Trump was impeached this year for inciting the riot, marking his second impeachment, but was acquitted by the Senate after leaving office.
After the attacks on the Capitol, the city abruptly ended several contracts with the Trump Organization, including agreements that allowed the company to operate the Central Park Carousel and two ice-skating rinks in the park.
The move came as a wave of other businesses also backed away from Trump after the attacks on the Capitol, including the PGA of America, which announced it would no longer hold one of its major tournaments at a New Jersey golf club owned by the president.
The contracts in Central Park had already been set to expire in April. The lawsuit centers on a city-owned course in the Ferry Point section of the Bronx, called Trump Golf Links at Ferry Point. The Trump Organization was in its sixth year of running the course, which opened in 2015.

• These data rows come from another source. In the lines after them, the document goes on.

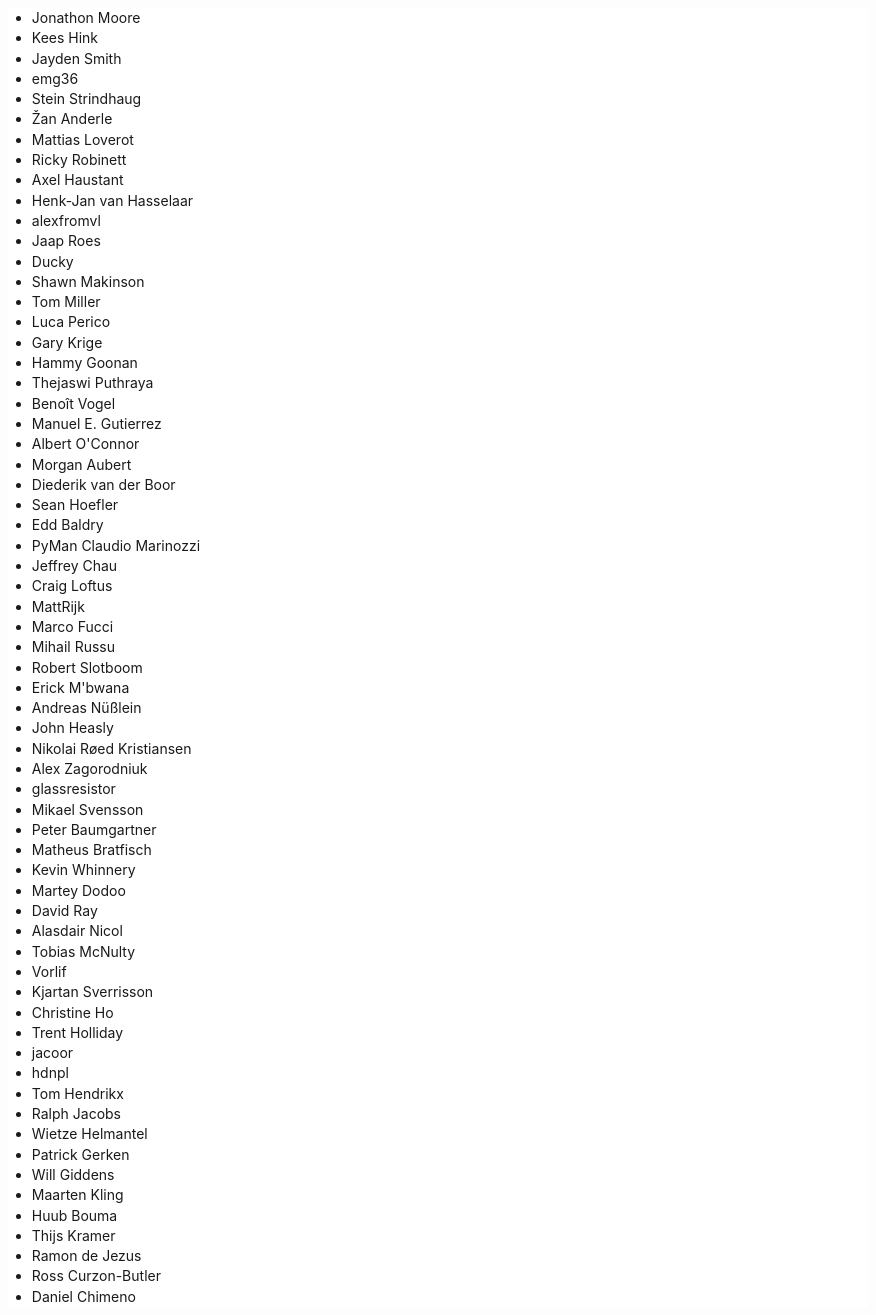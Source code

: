 * Jonathon Moore
* Kees Hink
* Jayden Smith
* emg36
* Stein Strindhaug
* Žan Anderle
* Mattias Loverot
* Ricky Robinett
* Axel Haustant
* Henk-Jan van Hasselaar
* alexfromvl
* Jaap Roes
* Ducky
* Shawn Makinson
* Tom Miller
* Luca Perico
* Gary Krige
* Hammy Goonan
* Thejaswi Puthraya
* Benoît Vogel
* Manuel E. Gutierrez
* Albert O'Connor
* Morgan Aubert
* Diederik van der Boor
* Sean Hoefler
* Edd Baldry
* PyMan Claudio Marinozzi
* Jeffrey Chau
* Craig Loftus
* MattRijk
* Marco Fucci
* Mihail Russu
* Robert Slotboom
* Erick M'bwana
* Andreas Nüßlein
* John Heasly
* Nikolai Røed Kristiansen
* Alex Zagorodniuk
* glassresistor
* Mikael Svensson
* Peter Baumgartner
* Matheus Bratfisch
* Kevin Whinnery
* Martey Dodoo
* David Ray
* Alasdair Nicol
* Tobias McNulty
* Vorlif
* Kjartan Sverrisson
* Christine Ho
* Trent Holliday
* jacoor
* hdnpl
* Tom Hendrikx
* Ralph Jacobs
* Wietze Helmantel
* Patrick Gerken
* Will Giddens
* Maarten Kling
* Huub Bouma
* Thijs Kramer
* Ramon de Jezus
* Ross Curzon-Butler
* Daniel Chimeno
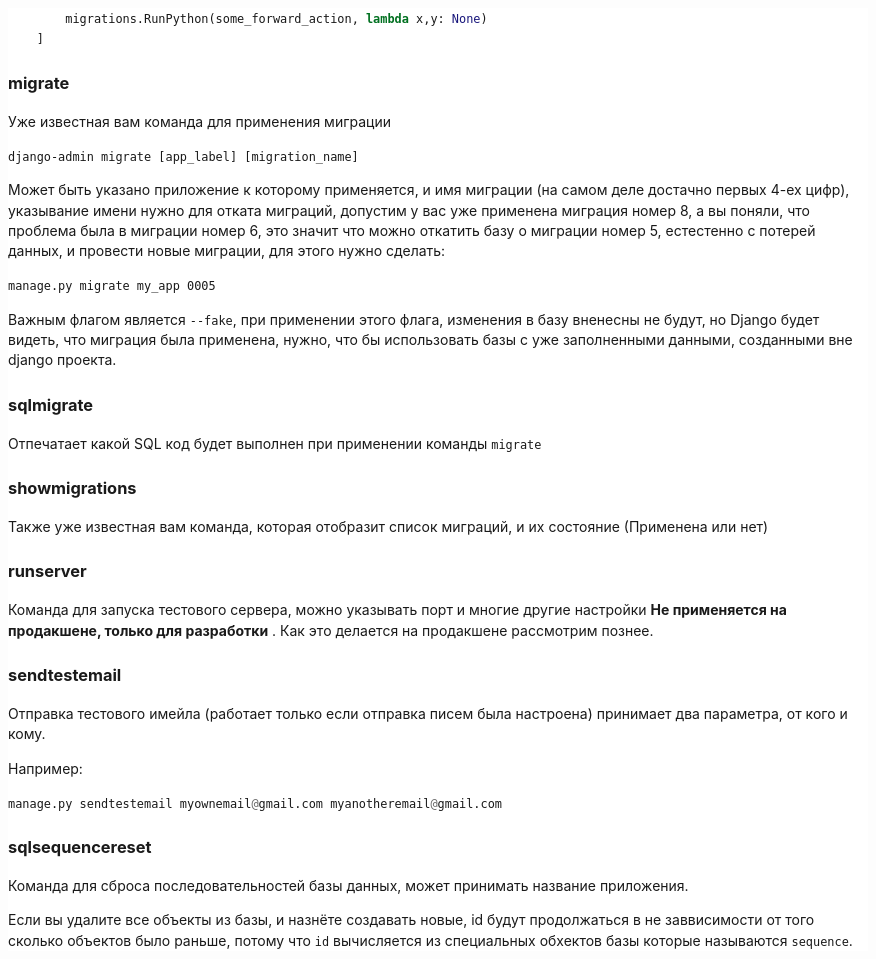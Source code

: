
 ```python
        migrations.RunPython(some_forward_action, lambda x,y: None)
    ]
```

### migrate

Уже известная вам команда для применения миграции

```
django-admin migrate [app_label] [migration_name]
```

Может быть указано приложение к которому применяется, и имя миграции (на самом деле достачно первых 4-ех цифр), указывание имени нужно для отката миграций, допустим у вас уже применена миграция номер 8, а вы поняли, что проблема была в миграции номер 6, это значит что можно откатить базу о миграции номер 5, естестенно с потерей данных, и провести новые миграции, для этого нужно сделать:

```
manage.py migrate my_app 0005
```

Важным флагом является ```--fake```, при применении этого флага, изменения в базу вненесны не будут, но Django будет видеть, что миграция была применена, нужно, что бы использовать базы с уже заполненными данными, созданными вне django проекта.

### sqlmigrate

Отпечатает какой SQL код будет выполнен при применении команды `migrate`

### showmigrations

Также уже известная вам команда, которая отобразит список миграций, и их состояние (Применена или нет)

### runserver

Команда для запуска тестового сервера, можно указывать порт и многие другие настройки **Не применяется на продакшене, только для разработки** . Как это делается на продакшене рассмотрим познее.

### sendtestemail

Отправка тестового имейла (работает только если отправка писем была настроена) принимает два параметра, от кого и кому.

Например:

```python
manage.py sendtestemail myownemail@gmail.com myanotheremail@gmail.com
```

### sqlsequencereset

Команда для сброса последовательностей базы данных, может принимать название приложения.

Если вы удалите все объекты из базы, и назнёте создавать новые, id будут продолжаться в не заввисимости от того сколько объектов было раньше, потому что `id` вычисляется из специальных обхектов базы которые называются `sequence`.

Overall, the contracts had garnered the Trump Organization about $17 million a year, de Blasio said in January.
Although de Blasio said then that the decision to sever ties was made because Trump incited rioters at the Capitol, the city offered a more contractual basis for the decision: The Trump Organization had defaulted in its agreement on the golf course because it had not attracted a major tournament and was unlikely to do so in the future, given the PGA’s decision.

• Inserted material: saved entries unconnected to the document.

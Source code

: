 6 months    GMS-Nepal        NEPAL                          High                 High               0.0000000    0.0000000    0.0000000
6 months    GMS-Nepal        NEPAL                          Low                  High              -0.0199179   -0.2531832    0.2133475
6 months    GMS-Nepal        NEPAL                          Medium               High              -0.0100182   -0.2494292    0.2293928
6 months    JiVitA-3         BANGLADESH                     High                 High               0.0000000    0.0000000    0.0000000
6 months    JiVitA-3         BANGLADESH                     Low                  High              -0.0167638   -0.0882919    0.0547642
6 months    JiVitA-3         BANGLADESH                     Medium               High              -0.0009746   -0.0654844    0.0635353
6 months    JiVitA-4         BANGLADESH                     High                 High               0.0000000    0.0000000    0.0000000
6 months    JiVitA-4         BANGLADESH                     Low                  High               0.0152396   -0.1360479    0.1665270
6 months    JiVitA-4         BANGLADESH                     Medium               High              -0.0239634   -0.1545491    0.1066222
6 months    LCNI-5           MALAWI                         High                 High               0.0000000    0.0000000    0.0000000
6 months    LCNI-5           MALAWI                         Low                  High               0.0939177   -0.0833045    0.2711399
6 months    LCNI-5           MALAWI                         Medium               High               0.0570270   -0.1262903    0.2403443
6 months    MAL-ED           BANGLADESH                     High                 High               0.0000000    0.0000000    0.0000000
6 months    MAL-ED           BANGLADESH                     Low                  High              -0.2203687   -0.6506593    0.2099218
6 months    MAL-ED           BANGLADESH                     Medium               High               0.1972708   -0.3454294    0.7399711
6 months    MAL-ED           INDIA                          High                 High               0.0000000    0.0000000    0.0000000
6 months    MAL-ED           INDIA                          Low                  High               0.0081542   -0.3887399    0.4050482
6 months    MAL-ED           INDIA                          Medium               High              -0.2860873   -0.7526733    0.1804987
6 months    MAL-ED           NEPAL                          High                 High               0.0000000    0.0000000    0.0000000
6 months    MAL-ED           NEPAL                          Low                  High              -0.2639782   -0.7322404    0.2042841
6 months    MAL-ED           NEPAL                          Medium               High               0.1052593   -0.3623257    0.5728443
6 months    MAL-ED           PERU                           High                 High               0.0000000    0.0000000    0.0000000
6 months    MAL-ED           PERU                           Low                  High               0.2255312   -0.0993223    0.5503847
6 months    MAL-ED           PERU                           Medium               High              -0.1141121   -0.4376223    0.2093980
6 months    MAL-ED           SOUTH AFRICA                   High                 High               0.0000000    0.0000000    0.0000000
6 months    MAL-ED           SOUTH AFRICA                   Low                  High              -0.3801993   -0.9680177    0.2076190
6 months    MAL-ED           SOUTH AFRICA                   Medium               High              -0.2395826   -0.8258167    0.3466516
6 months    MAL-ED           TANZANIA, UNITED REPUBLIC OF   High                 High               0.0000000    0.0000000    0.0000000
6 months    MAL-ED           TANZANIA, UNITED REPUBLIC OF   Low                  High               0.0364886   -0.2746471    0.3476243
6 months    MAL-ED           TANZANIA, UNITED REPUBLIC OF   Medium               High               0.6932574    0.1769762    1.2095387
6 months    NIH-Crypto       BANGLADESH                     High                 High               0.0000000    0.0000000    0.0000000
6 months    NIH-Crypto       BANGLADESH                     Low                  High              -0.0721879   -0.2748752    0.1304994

De Blasio insisted at the time that the city was on “strong legal ground,” but the Trump Organization vowed to fight back, saying the move was a form of political discrimination.

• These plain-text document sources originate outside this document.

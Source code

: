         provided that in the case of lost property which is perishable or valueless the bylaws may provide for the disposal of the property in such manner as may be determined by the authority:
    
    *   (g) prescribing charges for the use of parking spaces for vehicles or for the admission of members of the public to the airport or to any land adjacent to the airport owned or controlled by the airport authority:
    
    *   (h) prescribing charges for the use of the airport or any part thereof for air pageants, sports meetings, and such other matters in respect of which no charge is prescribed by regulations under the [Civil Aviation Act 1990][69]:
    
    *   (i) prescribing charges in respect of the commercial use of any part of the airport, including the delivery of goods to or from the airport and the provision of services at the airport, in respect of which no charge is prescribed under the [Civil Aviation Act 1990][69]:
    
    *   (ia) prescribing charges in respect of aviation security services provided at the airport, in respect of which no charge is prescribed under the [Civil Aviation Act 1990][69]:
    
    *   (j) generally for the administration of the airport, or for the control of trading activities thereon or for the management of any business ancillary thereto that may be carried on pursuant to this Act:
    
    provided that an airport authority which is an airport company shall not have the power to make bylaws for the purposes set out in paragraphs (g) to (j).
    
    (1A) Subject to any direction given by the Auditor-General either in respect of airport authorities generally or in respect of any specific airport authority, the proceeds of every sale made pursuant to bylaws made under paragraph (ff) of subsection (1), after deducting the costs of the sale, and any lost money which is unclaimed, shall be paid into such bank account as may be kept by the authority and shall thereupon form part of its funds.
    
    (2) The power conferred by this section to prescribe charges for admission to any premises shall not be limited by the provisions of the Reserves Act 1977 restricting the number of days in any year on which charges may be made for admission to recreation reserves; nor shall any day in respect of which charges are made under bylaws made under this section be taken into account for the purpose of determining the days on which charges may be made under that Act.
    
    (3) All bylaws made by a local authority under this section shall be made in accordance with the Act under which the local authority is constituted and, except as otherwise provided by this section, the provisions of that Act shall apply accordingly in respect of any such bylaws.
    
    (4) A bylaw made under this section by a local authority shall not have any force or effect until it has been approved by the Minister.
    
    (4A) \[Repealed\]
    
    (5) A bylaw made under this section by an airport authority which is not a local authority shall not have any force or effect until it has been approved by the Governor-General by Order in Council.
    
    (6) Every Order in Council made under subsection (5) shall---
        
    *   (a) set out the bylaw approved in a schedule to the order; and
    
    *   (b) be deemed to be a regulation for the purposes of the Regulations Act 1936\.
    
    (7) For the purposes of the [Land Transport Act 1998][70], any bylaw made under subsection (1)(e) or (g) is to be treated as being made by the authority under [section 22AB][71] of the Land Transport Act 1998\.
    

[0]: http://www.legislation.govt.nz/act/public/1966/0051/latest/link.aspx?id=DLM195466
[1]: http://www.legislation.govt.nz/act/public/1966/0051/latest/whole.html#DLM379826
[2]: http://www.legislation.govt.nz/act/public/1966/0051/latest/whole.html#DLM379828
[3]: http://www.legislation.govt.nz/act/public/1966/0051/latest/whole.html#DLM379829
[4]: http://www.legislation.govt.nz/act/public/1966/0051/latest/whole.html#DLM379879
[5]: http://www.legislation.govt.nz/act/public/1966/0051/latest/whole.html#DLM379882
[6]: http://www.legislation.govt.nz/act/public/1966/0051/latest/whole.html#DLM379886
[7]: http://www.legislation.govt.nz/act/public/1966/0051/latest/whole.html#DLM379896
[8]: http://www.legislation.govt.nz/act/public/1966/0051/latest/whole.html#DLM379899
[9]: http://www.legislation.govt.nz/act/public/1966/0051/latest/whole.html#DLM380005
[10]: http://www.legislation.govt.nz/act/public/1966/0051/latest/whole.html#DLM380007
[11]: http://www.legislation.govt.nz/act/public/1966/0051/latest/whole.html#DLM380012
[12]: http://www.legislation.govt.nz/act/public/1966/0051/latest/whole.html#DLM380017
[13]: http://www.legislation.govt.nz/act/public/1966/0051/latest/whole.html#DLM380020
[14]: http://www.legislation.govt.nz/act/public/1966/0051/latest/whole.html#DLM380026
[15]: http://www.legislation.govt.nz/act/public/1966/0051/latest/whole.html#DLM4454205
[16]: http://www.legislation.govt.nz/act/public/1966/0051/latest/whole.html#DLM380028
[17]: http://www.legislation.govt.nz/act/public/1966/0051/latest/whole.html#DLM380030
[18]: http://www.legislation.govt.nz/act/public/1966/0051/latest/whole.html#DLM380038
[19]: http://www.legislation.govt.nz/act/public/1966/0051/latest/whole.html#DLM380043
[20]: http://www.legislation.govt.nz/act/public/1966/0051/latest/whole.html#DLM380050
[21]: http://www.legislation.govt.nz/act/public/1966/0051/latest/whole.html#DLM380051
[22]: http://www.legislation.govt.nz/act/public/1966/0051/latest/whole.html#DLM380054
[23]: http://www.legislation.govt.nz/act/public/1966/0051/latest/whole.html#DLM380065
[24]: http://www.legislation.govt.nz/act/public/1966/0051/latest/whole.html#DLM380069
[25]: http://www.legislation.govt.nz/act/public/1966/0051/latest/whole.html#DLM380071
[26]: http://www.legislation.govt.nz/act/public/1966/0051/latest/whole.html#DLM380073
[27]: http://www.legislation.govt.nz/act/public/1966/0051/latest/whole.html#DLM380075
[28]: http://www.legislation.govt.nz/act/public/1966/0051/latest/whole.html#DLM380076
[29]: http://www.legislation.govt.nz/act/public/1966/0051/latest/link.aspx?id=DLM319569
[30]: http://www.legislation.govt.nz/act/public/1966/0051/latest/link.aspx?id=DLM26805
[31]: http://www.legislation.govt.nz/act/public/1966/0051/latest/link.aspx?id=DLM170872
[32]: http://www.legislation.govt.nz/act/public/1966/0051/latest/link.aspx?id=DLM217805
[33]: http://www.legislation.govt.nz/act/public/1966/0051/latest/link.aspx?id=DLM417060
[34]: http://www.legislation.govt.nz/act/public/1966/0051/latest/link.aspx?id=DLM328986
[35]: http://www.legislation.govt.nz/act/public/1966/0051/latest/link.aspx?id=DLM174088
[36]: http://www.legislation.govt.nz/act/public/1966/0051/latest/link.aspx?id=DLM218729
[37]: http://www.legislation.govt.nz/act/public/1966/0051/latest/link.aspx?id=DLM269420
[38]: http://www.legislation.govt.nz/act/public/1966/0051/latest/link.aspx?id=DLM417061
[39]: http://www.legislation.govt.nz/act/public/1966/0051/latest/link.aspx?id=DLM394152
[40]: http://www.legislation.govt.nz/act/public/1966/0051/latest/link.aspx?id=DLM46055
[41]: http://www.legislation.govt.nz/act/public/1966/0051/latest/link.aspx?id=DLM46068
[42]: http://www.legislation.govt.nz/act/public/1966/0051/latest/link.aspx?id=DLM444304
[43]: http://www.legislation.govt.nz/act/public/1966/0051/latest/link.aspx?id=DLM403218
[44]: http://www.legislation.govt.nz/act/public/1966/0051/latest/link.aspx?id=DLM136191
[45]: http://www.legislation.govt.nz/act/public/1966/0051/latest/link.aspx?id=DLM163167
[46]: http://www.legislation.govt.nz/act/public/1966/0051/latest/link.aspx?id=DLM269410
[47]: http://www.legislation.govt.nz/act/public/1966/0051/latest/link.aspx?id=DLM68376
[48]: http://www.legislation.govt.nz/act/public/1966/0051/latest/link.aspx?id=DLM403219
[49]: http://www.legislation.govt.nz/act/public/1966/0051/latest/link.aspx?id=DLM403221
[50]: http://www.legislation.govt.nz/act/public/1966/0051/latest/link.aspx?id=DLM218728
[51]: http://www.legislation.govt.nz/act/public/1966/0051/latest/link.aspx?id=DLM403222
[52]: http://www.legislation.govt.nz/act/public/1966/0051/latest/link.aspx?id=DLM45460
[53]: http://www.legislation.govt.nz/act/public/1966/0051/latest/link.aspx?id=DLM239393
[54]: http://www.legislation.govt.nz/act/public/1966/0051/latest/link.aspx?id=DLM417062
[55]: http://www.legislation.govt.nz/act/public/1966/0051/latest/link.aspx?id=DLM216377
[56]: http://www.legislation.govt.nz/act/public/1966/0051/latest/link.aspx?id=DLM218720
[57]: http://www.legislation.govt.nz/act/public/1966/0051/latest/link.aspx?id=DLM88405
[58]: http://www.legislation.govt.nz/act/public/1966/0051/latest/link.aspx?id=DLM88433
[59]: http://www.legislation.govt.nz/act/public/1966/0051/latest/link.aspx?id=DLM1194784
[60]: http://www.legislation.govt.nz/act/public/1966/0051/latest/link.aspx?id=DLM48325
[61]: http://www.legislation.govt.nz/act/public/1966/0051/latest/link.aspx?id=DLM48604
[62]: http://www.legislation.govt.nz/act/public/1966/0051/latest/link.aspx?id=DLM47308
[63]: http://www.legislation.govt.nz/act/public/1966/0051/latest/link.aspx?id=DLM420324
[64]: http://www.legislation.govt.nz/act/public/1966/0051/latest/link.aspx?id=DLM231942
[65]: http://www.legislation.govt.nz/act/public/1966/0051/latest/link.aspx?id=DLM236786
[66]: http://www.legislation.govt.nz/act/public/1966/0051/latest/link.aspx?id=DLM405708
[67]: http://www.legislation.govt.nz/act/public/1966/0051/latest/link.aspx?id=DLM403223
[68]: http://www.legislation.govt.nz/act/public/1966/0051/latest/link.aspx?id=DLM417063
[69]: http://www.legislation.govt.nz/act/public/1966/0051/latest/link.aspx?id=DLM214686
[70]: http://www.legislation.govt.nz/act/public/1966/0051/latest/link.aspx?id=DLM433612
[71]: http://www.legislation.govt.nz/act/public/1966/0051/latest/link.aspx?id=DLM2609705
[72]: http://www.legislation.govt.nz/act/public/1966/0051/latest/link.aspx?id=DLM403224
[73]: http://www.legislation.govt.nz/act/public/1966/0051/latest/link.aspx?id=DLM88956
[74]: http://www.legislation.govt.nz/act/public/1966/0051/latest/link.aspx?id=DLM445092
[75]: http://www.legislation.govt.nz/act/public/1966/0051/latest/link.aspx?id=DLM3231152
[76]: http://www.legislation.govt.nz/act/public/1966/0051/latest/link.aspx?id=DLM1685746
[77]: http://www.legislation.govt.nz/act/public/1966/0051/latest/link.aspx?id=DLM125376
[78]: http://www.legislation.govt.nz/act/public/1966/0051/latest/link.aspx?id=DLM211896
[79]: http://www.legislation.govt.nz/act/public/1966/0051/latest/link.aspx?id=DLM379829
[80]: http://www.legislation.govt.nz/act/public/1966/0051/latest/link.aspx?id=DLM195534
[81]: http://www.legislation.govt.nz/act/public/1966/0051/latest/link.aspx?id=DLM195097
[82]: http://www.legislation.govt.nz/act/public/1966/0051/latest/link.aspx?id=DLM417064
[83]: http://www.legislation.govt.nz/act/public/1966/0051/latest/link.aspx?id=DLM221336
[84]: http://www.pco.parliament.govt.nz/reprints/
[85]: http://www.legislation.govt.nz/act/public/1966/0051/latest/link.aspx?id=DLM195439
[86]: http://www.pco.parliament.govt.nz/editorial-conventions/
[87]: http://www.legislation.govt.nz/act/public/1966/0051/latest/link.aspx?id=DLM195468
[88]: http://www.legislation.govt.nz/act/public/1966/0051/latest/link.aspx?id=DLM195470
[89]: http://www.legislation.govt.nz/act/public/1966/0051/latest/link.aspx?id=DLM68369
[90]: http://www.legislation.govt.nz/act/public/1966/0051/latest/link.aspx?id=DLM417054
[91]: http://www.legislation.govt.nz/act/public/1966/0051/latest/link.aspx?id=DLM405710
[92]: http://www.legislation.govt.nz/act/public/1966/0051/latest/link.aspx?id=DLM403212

Now, the organization has made its case in an 18-page petition saying that it was never obliged to attract an actual tournament but merely to maintain “a first class tournament quality daily fee golf course.” The petition included several statements from professional golfers, including Dustin Johnson and Bryson DeChambeau, attesting to the course’s being “first class” and “tournament quality.”
There is little love lost between Trump and de Blasio. Trump has called de Blasio, a progressive Democrat and a 2020 presidential contender, “the worst mayor in the history of New York City.” De Blasio, in turn, embraced Trump as a foil during his own ill-fated presidential run, even attempting to give the president a nickname, “Con Don.”
The city initially celebrated its collaboration with Trump when the rising real estate developer first won the contract to refurbish Wollman Rink in Central Park in the 1980s. Trump’s company finished the project under budget and ahead of its deadline, and city officials embraced him; one even joked about planting a “Trump tree” in the park.
“I’m not used to having nice things said about me,” Trump said at the time.
The contracts were renewed during the tenure of Mayor Michael Bloomberg. But de Blasio staked out a position against Trump, one that put him in line with his many liberal constituents.
The lawsuit comes as Trump and his company are facing an unrelated criminal investigation from the Manhattan district attorney’s office, which is examining whether Trump and his employees committed financial fraud in recent years.
Prosecutors appear to be in the final stages of investigating Allen Weisselberg, Trump’s long-serving chief financial officer, and could criminally charge him this summer, The New York Times previously reported.
Weisselberg, who has worked for the Trump family since 1973, was listed as the contact for the company on the city’s contract for the Central Park Carousel.